— Доброго утра, царица-матушка — пропела своим северным говором Феодосия. «Хорошо ли спалось?»
— Да не очень, — зевнула Анастасия. «Все духота эта, да и воняет здесь, в Москве, ужасно».
— Так, царица-матушка, как не вонять, ежели не убирали в покоях уже неделю. — Феодосия подала Анастасии богато вышитое полотенце. «Девки-то прислужницы совсем разленились, только языками чешут».
Анастасия покраснела. Она знала за собой этот грешок — проведя детство в бедной усадьбе, она зачастую даже не знала, как справиться с леностью слуг. Сама же убирать она не хотела — невместно это было царице московской!
— Так может, Федосья, ты хоть их приструнишь? Правда, вон какие-то тряпки грязные валяются — Анастасия указала в угол опочивальни, где было кучей свалено ношеное белье.
«Как тут еще клопы не завелись — ума не приложу!»
— Ну, мух-то и так хватает, — сухо заметила Феодосия, убирая таз с полотенцем. «Вот что я вам скажу, государыня-матушка, берите возки и поезжайте на день в Коломенское. Там тишина, не то, что здесь, в Москве — гвалт беспрестанный. Отдохнете, искупаетесь — с такой жарой, говорят, вода в реке, будто молоко парное. А я останусь, да и уберемся тут, как следует».
Прасковья Воронцова, готовившая в соседней горнице платье царицы, замерла, прислушиваясь, с летником в руках. «Самое время», — подумала она, «без лишних ушей оно и легче завести разговор».

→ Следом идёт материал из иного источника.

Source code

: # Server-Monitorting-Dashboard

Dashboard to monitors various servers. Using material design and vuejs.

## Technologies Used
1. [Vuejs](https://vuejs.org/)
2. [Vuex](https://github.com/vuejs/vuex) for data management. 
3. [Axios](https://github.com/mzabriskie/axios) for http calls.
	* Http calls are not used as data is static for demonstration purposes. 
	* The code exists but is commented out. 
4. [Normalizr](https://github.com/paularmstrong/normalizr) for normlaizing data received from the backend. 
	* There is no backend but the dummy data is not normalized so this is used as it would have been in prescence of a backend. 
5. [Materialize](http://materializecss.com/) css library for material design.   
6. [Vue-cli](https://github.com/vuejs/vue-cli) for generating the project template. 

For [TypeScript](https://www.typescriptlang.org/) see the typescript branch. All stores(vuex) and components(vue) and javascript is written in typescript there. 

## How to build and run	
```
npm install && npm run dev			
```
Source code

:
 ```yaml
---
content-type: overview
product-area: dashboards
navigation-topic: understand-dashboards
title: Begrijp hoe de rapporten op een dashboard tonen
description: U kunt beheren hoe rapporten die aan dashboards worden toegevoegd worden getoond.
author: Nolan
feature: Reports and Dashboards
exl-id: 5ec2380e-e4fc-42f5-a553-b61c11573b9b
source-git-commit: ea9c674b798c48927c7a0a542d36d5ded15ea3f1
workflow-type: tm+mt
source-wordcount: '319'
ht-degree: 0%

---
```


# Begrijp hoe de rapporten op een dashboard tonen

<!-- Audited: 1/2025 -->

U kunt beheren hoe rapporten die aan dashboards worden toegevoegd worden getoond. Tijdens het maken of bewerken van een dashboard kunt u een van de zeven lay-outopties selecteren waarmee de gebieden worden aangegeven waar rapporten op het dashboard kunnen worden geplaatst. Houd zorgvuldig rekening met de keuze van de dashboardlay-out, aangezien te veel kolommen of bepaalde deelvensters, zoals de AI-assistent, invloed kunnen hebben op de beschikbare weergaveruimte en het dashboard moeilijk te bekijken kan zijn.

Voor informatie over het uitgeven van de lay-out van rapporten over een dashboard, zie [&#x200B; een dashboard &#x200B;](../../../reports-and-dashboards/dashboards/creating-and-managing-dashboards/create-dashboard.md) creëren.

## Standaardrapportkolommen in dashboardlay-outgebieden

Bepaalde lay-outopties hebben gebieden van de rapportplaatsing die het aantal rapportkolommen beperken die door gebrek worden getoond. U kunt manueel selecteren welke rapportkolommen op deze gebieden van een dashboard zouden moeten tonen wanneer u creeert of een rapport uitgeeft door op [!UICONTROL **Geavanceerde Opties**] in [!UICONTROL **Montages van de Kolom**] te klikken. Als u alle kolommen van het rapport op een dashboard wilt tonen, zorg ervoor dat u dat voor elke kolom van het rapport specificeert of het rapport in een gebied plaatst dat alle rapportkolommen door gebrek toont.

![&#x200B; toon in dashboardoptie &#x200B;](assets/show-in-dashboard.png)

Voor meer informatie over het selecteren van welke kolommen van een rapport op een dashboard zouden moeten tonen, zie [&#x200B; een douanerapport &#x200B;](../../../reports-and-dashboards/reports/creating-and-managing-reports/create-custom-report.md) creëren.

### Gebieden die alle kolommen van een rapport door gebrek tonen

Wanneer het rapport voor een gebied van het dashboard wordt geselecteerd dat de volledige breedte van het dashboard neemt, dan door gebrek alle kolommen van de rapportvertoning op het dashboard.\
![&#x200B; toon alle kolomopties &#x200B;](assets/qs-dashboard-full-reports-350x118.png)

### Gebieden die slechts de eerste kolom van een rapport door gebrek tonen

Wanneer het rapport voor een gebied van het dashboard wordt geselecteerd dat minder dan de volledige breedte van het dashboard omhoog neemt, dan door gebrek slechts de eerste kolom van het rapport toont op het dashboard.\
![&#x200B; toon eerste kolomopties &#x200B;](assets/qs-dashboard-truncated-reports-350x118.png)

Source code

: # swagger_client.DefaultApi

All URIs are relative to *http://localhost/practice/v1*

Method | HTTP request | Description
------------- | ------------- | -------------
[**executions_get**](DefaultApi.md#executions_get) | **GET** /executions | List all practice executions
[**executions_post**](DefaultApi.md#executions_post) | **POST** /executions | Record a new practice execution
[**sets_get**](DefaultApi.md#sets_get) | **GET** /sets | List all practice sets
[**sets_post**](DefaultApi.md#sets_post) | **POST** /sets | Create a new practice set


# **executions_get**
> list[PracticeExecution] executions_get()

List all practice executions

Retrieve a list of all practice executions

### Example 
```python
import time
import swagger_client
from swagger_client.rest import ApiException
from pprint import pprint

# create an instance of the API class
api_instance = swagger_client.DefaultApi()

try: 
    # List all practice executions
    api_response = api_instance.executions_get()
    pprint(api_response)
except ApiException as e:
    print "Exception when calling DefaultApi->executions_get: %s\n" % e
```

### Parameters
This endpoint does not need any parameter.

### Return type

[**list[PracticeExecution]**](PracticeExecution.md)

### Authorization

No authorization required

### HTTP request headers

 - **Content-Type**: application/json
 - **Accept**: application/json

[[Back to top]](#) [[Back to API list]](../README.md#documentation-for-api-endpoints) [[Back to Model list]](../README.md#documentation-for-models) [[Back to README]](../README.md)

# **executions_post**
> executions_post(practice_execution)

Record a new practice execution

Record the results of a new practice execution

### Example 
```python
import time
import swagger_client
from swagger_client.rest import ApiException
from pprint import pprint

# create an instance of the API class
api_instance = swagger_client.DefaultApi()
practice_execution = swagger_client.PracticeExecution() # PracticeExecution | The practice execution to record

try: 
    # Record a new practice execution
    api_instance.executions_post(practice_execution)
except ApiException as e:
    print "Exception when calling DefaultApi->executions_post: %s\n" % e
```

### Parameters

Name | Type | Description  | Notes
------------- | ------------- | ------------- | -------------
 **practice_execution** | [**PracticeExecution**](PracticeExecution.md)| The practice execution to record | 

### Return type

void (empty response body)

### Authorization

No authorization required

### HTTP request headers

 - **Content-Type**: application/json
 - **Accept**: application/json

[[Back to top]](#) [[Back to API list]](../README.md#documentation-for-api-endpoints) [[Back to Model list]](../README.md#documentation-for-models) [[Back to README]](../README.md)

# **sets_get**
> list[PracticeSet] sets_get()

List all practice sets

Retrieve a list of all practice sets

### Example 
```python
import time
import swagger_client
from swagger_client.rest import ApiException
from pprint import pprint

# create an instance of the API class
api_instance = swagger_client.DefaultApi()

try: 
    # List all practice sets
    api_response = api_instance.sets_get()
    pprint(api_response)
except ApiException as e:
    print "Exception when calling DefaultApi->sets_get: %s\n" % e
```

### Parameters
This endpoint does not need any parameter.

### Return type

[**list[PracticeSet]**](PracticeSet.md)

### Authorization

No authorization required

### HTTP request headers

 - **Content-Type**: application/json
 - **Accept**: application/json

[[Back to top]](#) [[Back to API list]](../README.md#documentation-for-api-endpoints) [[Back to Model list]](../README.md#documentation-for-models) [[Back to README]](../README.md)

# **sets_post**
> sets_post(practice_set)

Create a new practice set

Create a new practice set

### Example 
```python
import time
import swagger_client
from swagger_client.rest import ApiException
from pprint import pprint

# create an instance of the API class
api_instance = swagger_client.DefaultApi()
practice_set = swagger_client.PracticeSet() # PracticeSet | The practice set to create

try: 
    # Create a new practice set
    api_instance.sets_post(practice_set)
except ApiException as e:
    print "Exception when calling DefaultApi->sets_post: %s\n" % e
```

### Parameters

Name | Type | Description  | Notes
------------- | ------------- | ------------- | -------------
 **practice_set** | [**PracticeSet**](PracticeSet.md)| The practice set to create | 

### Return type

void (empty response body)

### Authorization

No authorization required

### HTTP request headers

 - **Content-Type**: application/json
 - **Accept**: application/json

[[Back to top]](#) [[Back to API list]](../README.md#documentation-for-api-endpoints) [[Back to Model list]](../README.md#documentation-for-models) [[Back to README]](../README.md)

Когда возки, груженные царицей, ближними боярынями, мамками и сенными девками медленно поползли через наплавной мост, соединявший Тверскую и Серпуховскую дороги, Прасковья с Феодосией согнали в покои царицы прислужниц и начали уборку.
Сами боярыни заперлись в опочивальне царицы и принялись за разбор ее платьев — Анастасия, ровно малый ребенок, едва поносив, бросала в угол покоев опашени с драгоценными камнями и расшитые летники.
— А что, боярыня, — сказала Прасковья, искоса взглянув на Феодосию, — долго ль еще вдоветь-то располагаешь? Не пора ли тебе своим домком зажить?
— Да вот, — Феодосия вздохнула, — свахи-то ездят к моим сродственникам, да не пригляделся мне никто. После Васи покойного и думать ни о ком не хочу.
— Лукавишь, боярыня, — Прасковья усмехнулась, и перекусила нитку, которой пришивала пуговицу к опашеню, крепкими белыми зубами, — ой, лукавишь.
— Ты, Прасковья, сколько лет с мужем живешь? — спросила Феодосия. «Пятнадцать вроде?»
— На Красную горку пятнадцать было, да — ответила Воронцова.
— И, сколь я помню, говорила ты, что замуж тебя родители не неволили, мол, ежели придется человек по сердцу, так дадим свое благословение?
— Верно, — сказала Прасковья, и вдруг вспомнила лето после венчания, жаркий июнь в подмосковной вотчине Воронцовых, и аромат цветов на том самом лугу, где в полуденной хмари и понесла она своих близнецов. Было ней тогда чуть менее пятнадцати, а Михайле — семнадцать, и были у нее волосы черны, ровно вороново крыло, а глаза сияли нездешней лазурью.
— Так вот и меня батюшка не неволил, — сказала Феодосия, и удивилась тому, что боярыня Воронцова будто слезу сморгнула с прекрасных очей. «Тяжеленько мне, боярыня, Васю забыть, не так уж много времени и прошло».
— Однако ж, — твердым голосом ответила Прасковья, «не думаешь же, ты, Федосья Никитична, век бобылкой жить? Опять же, ты не у себя в дому сейчас, и не в родительской вотчине, уж, казалось бы, надо и свое хозяйство заводить».
— Так вот и сватают все на хозяйство-то, Прасковья Ивановна, да у кого жена преставилась, и с детками ему одному не управиться, — вздохнула Феодосия. «Не ради меня самой сватают, боярыня».
— Есть один боярин, — начала Прасковья неуверенно, — роду хорошего, богатый, и хоть и вдовец, но сыны у него уже взрослые, один монашествует. К царю он близок, а насчет хозяйства — не ради оного тебя сватает, а потому, что видел тебя».
— Но не говорил же! — Феодосия смяла в руках царицыну рубашку. «Как же можно девицу али вдову сватать, даже, словом с ней не перемолвившись! Не кривая, не косая, и, слава Богу! А вдруг я дура набитая, али двух слов связать не могу. Да, впрочем, у вас тут на Москве это все равно — у вас жены сидят, аки колоды, в теремах, к людям им хода нет».